→ Problem description
Locate the string "chạy" in the records below. Copy every line where it occurs.
========
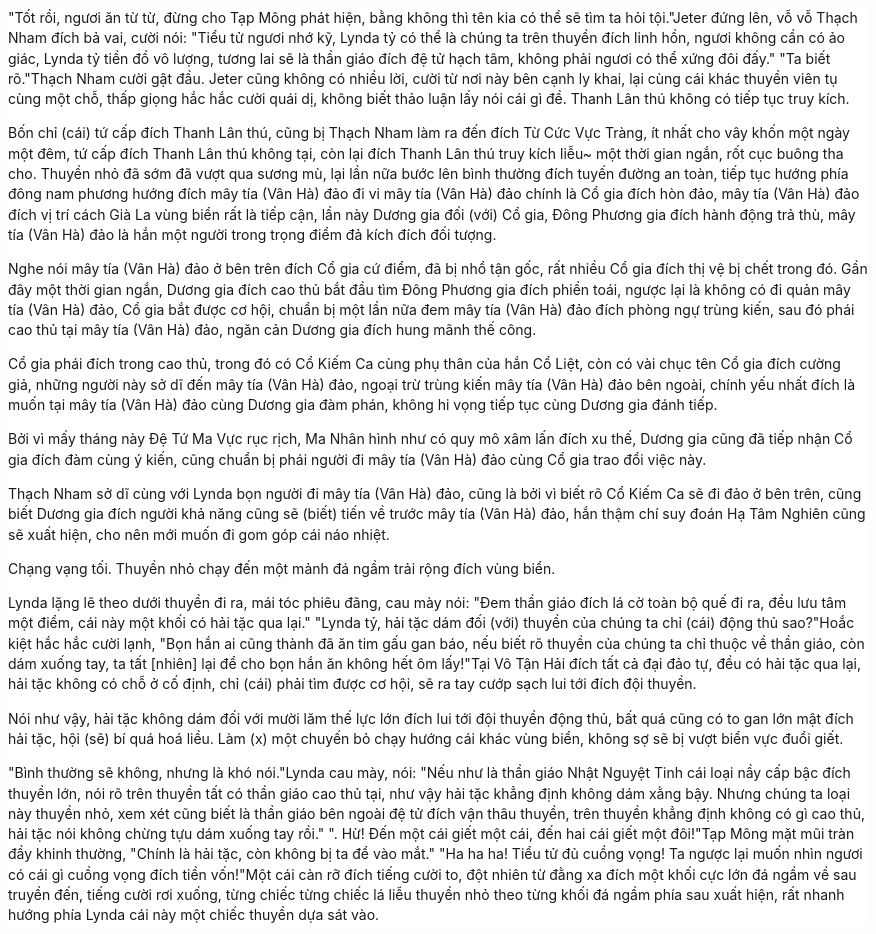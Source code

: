 "Tốt rồi, ngươi ăn từ từ, đừng cho Tạp Mông phát hiện, bằng không thì tên kia có thể sẽ tìm ta hỏi tội."Jeter đứng lên, vỗ vỗ Thạch Nham đích bả vai, cười nói: "Tiểu tử ngươi nhớ kỹ, Lynda tỷ có thể là chúng ta trên thuyền đích linh hồn, ngươi không cần có ảo giác, Lynda tỷ tiền đồ vô lượng, tương lai sẽ là thần giáo đích đệ tử hạch tâm, không phải ngươi có thể xứng đôi đấy." "Ta biết rõ."Thạch Nham cười gật đầu. Jeter cũng không có nhiều lời, cười từ nơi này bên cạnh ly khai, lại cùng cái khác thuyền viên tụ cùng một chỗ, thấp giọng hắc hắc cười quái dị, không biết thảo luận lấy nói cái gì đề. Thanh Lân thú không có tiếp tục truy kích.

Bốn chỉ (cái) tứ cấp đích Thanh Lân thú, cũng bị Thạch Nham làm ra đến đích Từ Cức Vực Tràng, ít nhất cho vây khốn một ngày một đêm, tứ cấp đích Thanh Lân thú không tại, còn lại đích Thanh Lân thú truy kích liễu~ một thời gian ngắn, rốt cục buông tha cho. Thuyền nhỏ đã sớm đã vượt qua sương mù, lại lần nữa bước lên bình thường đích tuyến đường an toàn, tiếp tục hướng phía đông nam phương hướng đích mây tía (Vân Hà) đảo đi vi mây tía (Vân Hà) đảo chính là Cổ gia đích hòn đảo, mây tía (Vân Hà) đảo đích vị trí cách Già La vùng biển rất là tiếp cận, lần này Dương gia đối (với) Cổ gia, Đông Phương gia đích hành động trả thù, mây tía (Vân Hà) đảo là hắn một người trong trọng điểm đả kích đích đối tượng.

Nghe nói mây tía (Vân Hà) đảo ở bên trên đích Cổ gia cứ điểm, đã bị nhổ tận gốc, rất nhiều Cổ gia đích thị vệ bị chết trong đó. Gần đây một thời gian ngắn, Dương gia đích cao thủ bắt đầu tìm Đông Phương gia đích phiền toái, ngược lại là không có đi quản mây tía (Vân Hà) đảo, Cổ gia bắt được cơ hội, chuẩn bị một lần nữa đem mây tía (Vân Hà) đảo đích phòng ngự trùng kiến, sau đó phái cao thủ tại mây tía (Vân Hà) đảo, ngăn cản Dương gia đích hung mãnh thế công.

Cổ gia phái đích trong cao thủ, trong đó có Cổ Kiếm Ca cùng phụ thân của hắn Cổ Liệt, còn có vài chục tên Cổ gia đích cường giả, những người này sở dĩ đến mây tía (Vân Hà) đảo, ngoại trừ trùng kiến mây tía (Vân Hà) đảo bên ngoài, chính yếu nhất đích là muốn tại mây tía (Vân Hà) đảo cùng Dương gia đàm phán, không hi vọng tiếp tục cùng Dương gia đánh tiếp.

Bởi vì mấy tháng này Đệ Tứ Ma Vực rục rịch, Ma Nhân hình như có quy mô xâm lấn đích xu thế, Dương gia cũng đã tiếp nhận Cổ gia đích đàm cùng ý kiến, cũng chuẩn bị phái người đi mây tía (Vân Hà) đảo cùng Cổ gia trao đổi việc này.

Thạch Nham sở dĩ cùng với Lynda bọn người đi mây tía (Vân Hà) đảo, cũng là bởi vì biết rõ Cổ Kiếm Ca sẽ đi đảo ở bên trên, cũng biết Dương gia đích người khả năng cũng sẽ (biết) tiến về trước mây tía (Vân Hà) đảo, hắn thậm chí suy đoán Hạ Tâm Nghiên cũng sẽ xuất hiện, cho nên mới muốn đi gom góp cái náo nhiệt.

Chạng vạng tối. Thuyền nhỏ chạy đến một mảnh đá ngầm trải rộng đích vùng biển.

Lynda lặng lẽ theo dưới thuyền đi ra, mái tóc phiêu đãng, cau mày nói: "Đem thần giáo đích lá cờ toàn bộ quế đi ra, đều lưu tâm một điểm, cái này một khối có hải tặc qua lại." "Lynda tỷ, hải tặc dám đối (với) thuyền của chúng ta chỉ (cái) động thủ sao?"Hoắc kiệt hắc hắc cười lạnh, "Bọn hắn ai cũng thành đã ăn tim gấu gan báo, nếu biết rõ thuyền của chúng ta chỉ thuộc về thần giáo, còn dám xuống tay, ta tất [nhiên] lại để cho bọn hắn ăn không hết ôm lấy!"Tại Vô Tận Hải đích tất cả đại đảo tự, đều có hải tặc qua lại, hải tặc không có chỗ ở cố định, chỉ (cái) phải tìm được cơ hội, sẽ ra tay cướp sạch lui tới đích đội thuyền.

Nói như vậy, hải tặc không dám đối với mười lăm thế lực lớn đích lui tới đội thuyền động thủ, bất quá cũng có to gan lớn mật đích hải tặc, hội (sẽ) bí quá hoá liều. Làm (x) một chuyến bỏ chạy hướng cái khác vùng biển, không sợ sẽ bị vượt biển vực đuổi giết.

"Bình thường sẽ không, nhưng là khó nói."Lynda cau mày, nói: "Nếu như là thần giáo Nhật Nguyệt Tinh cái loại nầy cấp bậc đích thuyền lớn, nói rõ trên thuyền tất có thần giáo cao thủ tại, như vậy hải tặc khẳng định không dám xằng bậy. Nhưng chúng ta loại này thuyền nhỏ, xem xét cũng biết là thần giáo bên ngoài đệ tử đích vận thâu thuyền, trên thuyền khẳng định không có gì cao thủ, hải tặc nói không chừng tựu dám xuống tay rồi." ". Hừ! Đến một cái giết một cái, đến hai cái giết một đôi!"Tạp Mông mặt mũi tràn đầy khinh thường, "Chính là hải tặc, còn không bị ta để vào mắt." "Ha ha ha! Tiểu tử đủ cuồng vọng! Ta ngược lại muốn nhìn ngươi có cái gì cuồng vọng đích tiền vốn!"Một cái càn rỡ đích tiếng cười to, đột nhiên từ đằng xa đích một khối cực lớn đá ngầm về sau truyền đến, tiếng cười rơi xuống, từng chiếc từng chiếc lá liễu thuyền nhỏ theo từng khối đá ngầm phía sau xuất hiện, rất nhanh hướng phía Lynda cái này một chiếc thuyền dựa sát vào.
========
→ Output for this exercise
Chạng vạng tối. Thuyền nhỏ chạy đến một mảnh đá ngầm trải rộng đích vùng biển.
Nói như vậy, hải tặc không dám đối với mười lăm thế lực lớn đích lui tới đội thuyền động thủ, bất quá cũng có to gan lớn mật đích hải tặc, hội (sẽ) bí quá hoá liều. Làm (x) một chuyến bỏ chạy hướng cái khác vùng biển, không sợ sẽ bị vượt biển vực đuổi giết.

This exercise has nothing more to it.